Robots May Drive Lawyers To Extinction By 2030

Everywhere you look, robots are doing something to further their inevitable takeover of the human race. And now they’ve chosen a clever route to further their dominance, by targeting the most loathed, marginalized members of the human race: Lawyers.

Anybody who’s dealt with the legal system is probably imagining Terminators herding entire firms into a meat grinder. But actually, according to Legal Futures in a report found by io9, the robots will erase the legal profession by making it impossible for said lawyers to get a job:

“Eventually each bot would be able to do the work of a dozen low-level associates. They would not get tired. They would not seek advancement. They would not ask for pay raises. Process legal work would rapidly descend in cost. Clients would instead greatly value the human input of the firm’s top partners, especially those that could empathise with the client’s needs and show real understanding and human insight into their problems.”

It’s worth noting here that what they’re talking about is the grinding drudge work of the legal profession: Reviewing documents, researching previous cases and precedents, filing various related actions, and all the other day-to-day stuff lawyers hate and which most of them spend years doing. It’s probably the most soul-grinding office job you can find, and automating it would arguably be a mercy.

On the other hand, it would both drastically reduce the number of associate lawyer positions, and would also be absurdly cheap. So essentially, you’d have a lot of lawyers on a level playing field duking it out to keep the lights on, and what amounts to a rapid race to the bottom.

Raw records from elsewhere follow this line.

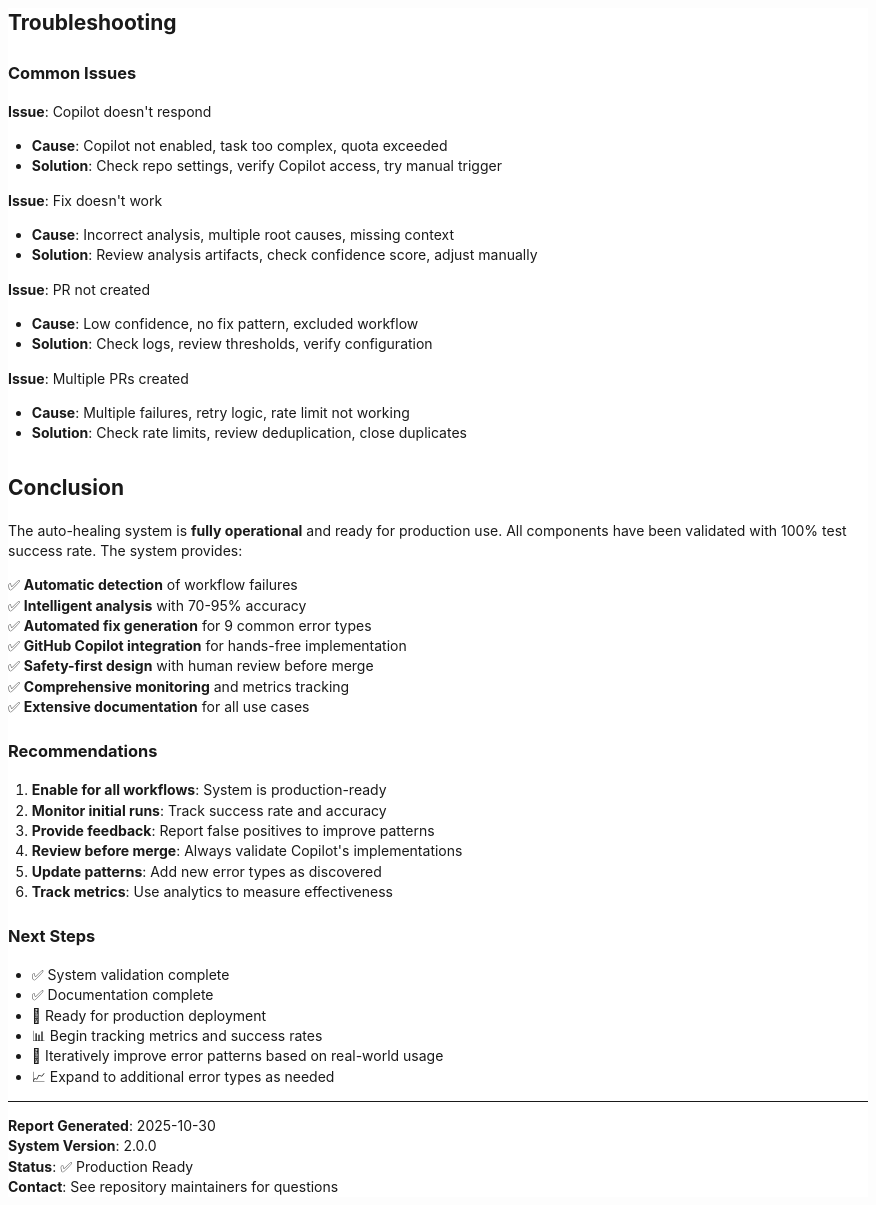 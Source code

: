 ## Troubleshooting

### Common Issues

**Issue**: Copilot doesn't respond
- **Cause**: Copilot not enabled, task too complex, quota exceeded
- **Solution**: Check repo settings, verify Copilot access, try manual trigger

**Issue**: Fix doesn't work
- **Cause**: Incorrect analysis, multiple root causes, missing context
- **Solution**: Review analysis artifacts, check confidence score, adjust manually

**Issue**: PR not created
- **Cause**: Low confidence, no fix pattern, excluded workflow
- **Solution**: Check logs, review thresholds, verify configuration

**Issue**: Multiple PRs created
- **Cause**: Multiple failures, retry logic, rate limit not working
- **Solution**: Check rate limits, review deduplication, close duplicates

## Conclusion

The auto-healing system is **fully operational** and ready for production use. All components have been validated with 100% test success rate. The system provides:

✅ **Automatic detection** of workflow failures  
✅ **Intelligent analysis** with 70-95% accuracy  
✅ **Automated fix generation** for 9 common error types  
✅ **GitHub Copilot integration** for hands-free implementation  
✅ **Safety-first design** with human review before merge  
✅ **Comprehensive monitoring** and metrics tracking  
✅ **Extensive documentation** for all use cases  

### Recommendations

1. **Enable for all workflows**: System is production-ready
2. **Monitor initial runs**: Track success rate and accuracy
3. **Provide feedback**: Report false positives to improve patterns
4. **Review before merge**: Always validate Copilot's implementations
5. **Update patterns**: Add new error types as discovered
6. **Track metrics**: Use analytics to measure effectiveness

### Next Steps

- ✅ System validation complete
- ✅ Documentation complete
- 🔄 Ready for production deployment
- 📊 Begin tracking metrics and success rates
- 🔧 Iteratively improve error patterns based on real-world usage
- 📈 Expand to additional error types as needed

---

**Report Generated**: 2025-10-30  
**System Version**: 2.0.0  
**Status**: ✅ Production Ready  
**Contact**: See repository maintainers for questions

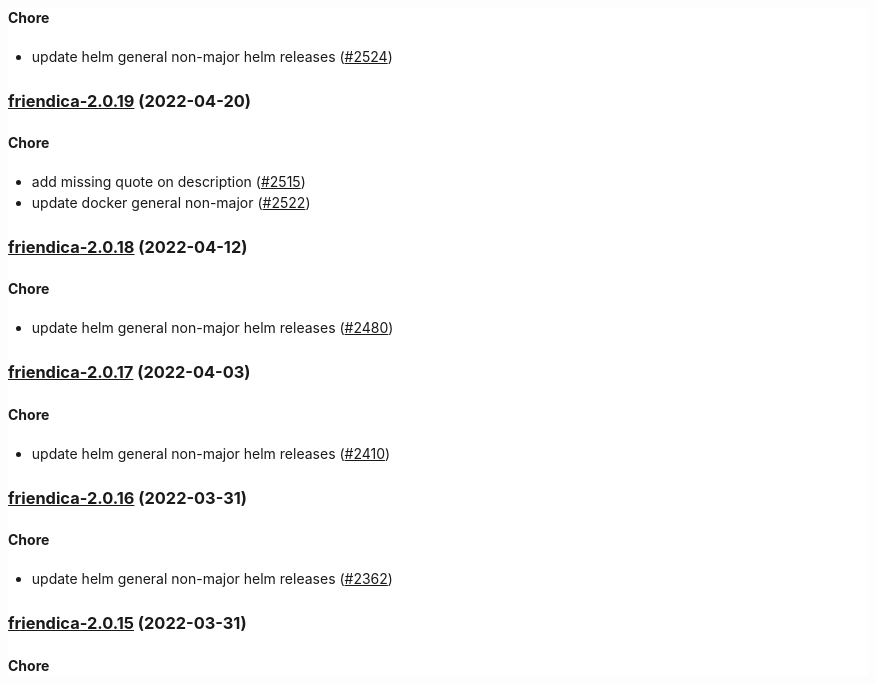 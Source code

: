 #### Chore

* update helm general non-major helm releases ([#2524](https://github.com/truecharts/apps/issues/2524))



<a name="friendica-2.0.19"></a>
### [friendica-2.0.19](https://github.com/truecharts/apps/compare/friendica-2.0.18...friendica-2.0.19) (2022-04-20)

#### Chore

* add missing quote on description ([#2515](https://github.com/truecharts/apps/issues/2515))
* update docker general non-major ([#2522](https://github.com/truecharts/apps/issues/2522))



<a name="friendica-2.0.18"></a>
### [friendica-2.0.18](https://github.com/truecharts/apps/compare/friendica-2.0.17...friendica-2.0.18) (2022-04-12)

#### Chore

* update helm general non-major helm releases ([#2480](https://github.com/truecharts/apps/issues/2480))



<a name="friendica-2.0.17"></a>
### [friendica-2.0.17](https://github.com/truecharts/apps/compare/friendica-2.0.16...friendica-2.0.17) (2022-04-03)

#### Chore

* update helm general non-major helm releases ([#2410](https://github.com/truecharts/apps/issues/2410))



<a name="friendica-2.0.16"></a>
### [friendica-2.0.16](https://github.com/truecharts/apps/compare/friendica-2.0.15...friendica-2.0.16) (2022-03-31)

#### Chore

* update helm general non-major helm releases ([#2362](https://github.com/truecharts/apps/issues/2362))



<a name="friendica-2.0.15"></a>
### [friendica-2.0.15](https://github.com/truecharts/apps/compare/friendica-2.0.13...friendica-2.0.15) (2022-03-31)

#### Chore
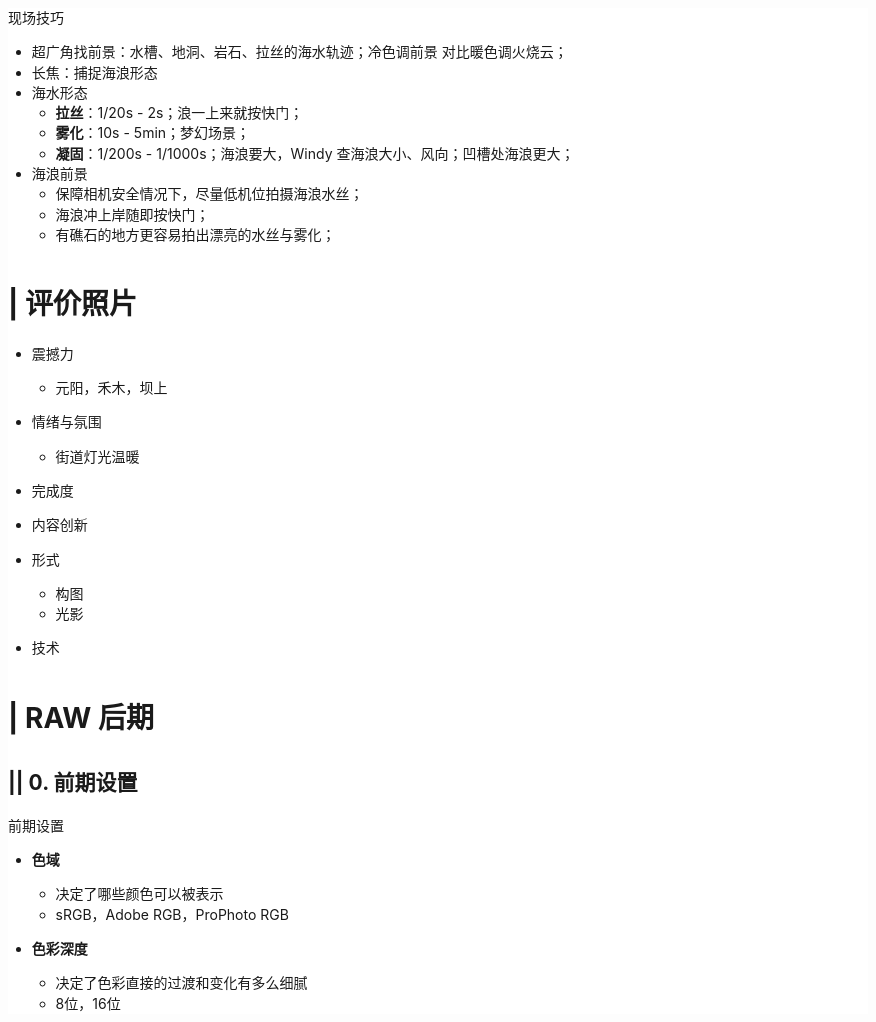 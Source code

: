 

现场技巧

- 超广角找前景：水槽、地洞、岩石、拉丝的海水轨迹；冷色调前景 对比暖色调火烧云；
- 长焦：捕捉海浪形态
- 海水形态
  - **拉丝**：1/20s - 2s；浪一上来就按快门；
  - **雾化**：10s - 5min；梦幻场景；
  - **凝固**：1/200s - 1/1000s；海浪要大，Windy 查海浪大小、风向；凹槽处海浪更大；
- 海浪前景
  - 保障相机安全情况下，尽量低机位拍摄海浪水丝；
  - 海浪冲上岸随即按快门；
  - 有礁石的地方更容易拍出漂亮的水丝与雾化；









# | 评价照片

- 震撼力
  - 元阳，禾木，坝上

- 情绪与氛围
  - 街道灯光温暖

- 完成度

- 内容创新

- 形式
  - 构图
  - 光影

- 技术





# | RAW 后期

## || 0. 前期设置

前期设置

- **色域**
  - 决定了哪些颜色可以被表示
  - sRGB，Adobe RGB，ProPhoto RGB

- **色彩深度**
  - 决定了色彩直接的过渡和变化有多么细腻
  - 8位，16位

Just like most of the other claims that robots are coming to take our jobs, though, there are a few caveats. Lawyers are more vulnerable than most to robots, because really a lot of legal research is sifting through text, which robots are pretty good at. Yet we’ve seen what happens when you give a robot the ability to take unilateral legal action in the past, and it went about as well as you’d expect. If it makes just one mistake, a robot lawyer could wind up requiring you to hire a real one.

That said, the one lawyer joke that is true is that law firms can be shockingly greedy, so expect these systems to become more commonplace. Whether they turn on their masters, though, we will have to wait and see.